DESCRIPTION OF THE TASK
Output exactly the lines from the one with "黑轴是这四种主流轴里压力克数" to the close of the records below, first and last included.

[Stored entries]
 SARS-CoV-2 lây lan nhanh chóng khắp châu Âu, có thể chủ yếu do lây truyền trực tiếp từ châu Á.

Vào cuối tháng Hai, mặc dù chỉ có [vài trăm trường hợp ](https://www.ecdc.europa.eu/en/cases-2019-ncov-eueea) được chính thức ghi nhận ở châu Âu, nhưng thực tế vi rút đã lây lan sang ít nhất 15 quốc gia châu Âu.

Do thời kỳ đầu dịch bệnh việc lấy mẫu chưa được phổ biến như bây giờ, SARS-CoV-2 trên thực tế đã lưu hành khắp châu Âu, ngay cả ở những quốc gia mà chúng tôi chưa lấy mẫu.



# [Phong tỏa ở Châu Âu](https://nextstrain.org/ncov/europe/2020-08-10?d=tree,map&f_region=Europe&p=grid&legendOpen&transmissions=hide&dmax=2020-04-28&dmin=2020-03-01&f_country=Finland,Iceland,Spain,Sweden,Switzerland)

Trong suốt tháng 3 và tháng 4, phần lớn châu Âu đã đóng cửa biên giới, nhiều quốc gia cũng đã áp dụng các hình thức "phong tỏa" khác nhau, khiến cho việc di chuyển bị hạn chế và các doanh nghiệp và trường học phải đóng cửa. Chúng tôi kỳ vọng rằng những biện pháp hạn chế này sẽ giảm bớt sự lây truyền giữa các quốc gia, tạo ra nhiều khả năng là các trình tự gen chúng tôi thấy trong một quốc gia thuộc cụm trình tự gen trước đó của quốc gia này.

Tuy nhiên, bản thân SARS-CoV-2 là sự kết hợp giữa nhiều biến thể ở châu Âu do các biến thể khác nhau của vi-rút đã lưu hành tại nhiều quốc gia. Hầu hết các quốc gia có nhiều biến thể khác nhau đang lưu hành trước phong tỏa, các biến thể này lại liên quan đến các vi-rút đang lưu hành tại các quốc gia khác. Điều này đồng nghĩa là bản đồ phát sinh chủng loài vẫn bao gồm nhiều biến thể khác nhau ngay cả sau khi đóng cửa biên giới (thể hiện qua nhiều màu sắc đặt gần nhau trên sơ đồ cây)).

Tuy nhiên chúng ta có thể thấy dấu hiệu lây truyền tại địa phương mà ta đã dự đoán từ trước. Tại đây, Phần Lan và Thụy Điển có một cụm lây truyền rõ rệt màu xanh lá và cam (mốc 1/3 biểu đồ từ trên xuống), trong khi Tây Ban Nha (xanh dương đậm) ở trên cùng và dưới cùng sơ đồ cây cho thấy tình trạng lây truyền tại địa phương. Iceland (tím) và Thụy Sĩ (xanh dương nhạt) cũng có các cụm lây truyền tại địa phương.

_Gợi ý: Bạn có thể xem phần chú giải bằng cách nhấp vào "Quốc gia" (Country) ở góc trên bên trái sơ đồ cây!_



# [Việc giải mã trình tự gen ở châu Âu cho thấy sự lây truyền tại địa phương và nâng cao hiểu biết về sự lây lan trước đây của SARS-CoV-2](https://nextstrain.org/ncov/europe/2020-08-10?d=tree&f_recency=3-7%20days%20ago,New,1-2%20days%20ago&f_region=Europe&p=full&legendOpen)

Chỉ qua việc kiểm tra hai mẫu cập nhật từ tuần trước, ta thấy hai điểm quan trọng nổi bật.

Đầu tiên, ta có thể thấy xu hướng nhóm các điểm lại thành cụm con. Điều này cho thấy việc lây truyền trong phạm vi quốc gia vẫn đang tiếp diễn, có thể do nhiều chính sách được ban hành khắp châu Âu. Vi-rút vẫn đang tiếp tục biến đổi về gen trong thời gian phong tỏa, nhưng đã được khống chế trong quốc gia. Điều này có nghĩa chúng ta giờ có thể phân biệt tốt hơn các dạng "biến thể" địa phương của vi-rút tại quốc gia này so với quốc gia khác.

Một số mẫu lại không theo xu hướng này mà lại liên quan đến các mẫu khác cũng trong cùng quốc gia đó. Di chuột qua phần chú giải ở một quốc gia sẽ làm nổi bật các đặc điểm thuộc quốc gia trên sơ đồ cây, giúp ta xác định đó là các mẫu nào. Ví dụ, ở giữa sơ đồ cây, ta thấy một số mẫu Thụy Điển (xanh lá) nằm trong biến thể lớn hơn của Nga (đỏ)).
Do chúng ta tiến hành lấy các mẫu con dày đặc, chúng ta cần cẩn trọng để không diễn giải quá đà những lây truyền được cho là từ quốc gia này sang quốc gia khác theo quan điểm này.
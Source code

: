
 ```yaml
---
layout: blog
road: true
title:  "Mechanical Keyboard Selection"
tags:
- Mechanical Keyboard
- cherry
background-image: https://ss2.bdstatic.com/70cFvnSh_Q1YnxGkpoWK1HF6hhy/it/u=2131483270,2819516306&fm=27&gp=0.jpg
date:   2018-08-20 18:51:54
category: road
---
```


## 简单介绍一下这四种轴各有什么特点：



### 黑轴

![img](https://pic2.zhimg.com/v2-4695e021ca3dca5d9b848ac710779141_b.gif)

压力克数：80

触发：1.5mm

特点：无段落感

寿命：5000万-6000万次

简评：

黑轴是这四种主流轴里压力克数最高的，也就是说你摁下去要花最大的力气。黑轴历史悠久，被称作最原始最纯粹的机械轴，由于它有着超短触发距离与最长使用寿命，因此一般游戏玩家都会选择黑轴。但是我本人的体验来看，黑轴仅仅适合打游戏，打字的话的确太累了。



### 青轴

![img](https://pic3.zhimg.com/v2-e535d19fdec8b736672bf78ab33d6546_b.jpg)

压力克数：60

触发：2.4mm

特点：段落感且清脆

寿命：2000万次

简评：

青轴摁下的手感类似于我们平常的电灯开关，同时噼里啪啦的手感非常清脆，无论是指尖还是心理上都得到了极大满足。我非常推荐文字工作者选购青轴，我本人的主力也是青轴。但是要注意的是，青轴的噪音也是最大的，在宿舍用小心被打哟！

SOLUTION BELOW
黑轴是这四种主流轴里压力克数最高的，也就是说你摁下去要花最大的力气。黑轴历史悠久，被称作最原始最纯粹的机械轴，由于它有着超短触发距离与最长使用寿命，因此一般游戏玩家都会选择黑轴。但是我本人的体验来看，黑轴仅仅适合打游戏，打字的话的确太累了。



### 青轴

![img](https://pic3.zhimg.com/v2-e535d19fdec8b736672bf78ab33d6546_b.jpg)

压力克数：60

触发：2.4mm

特点：段落感且清脆

寿命：2000万次

简评：

青轴摁下的手感类似于我们平常的电灯开关，同时噼里啪啦的手感非常清脆，无论是指尖还是心理上都得到了极大满足。我非常推荐文字工作者选购青轴，我本人的主力也是青轴。但是要注意的是，青轴的噪音也是最大的，在宿舍用小心被打哟！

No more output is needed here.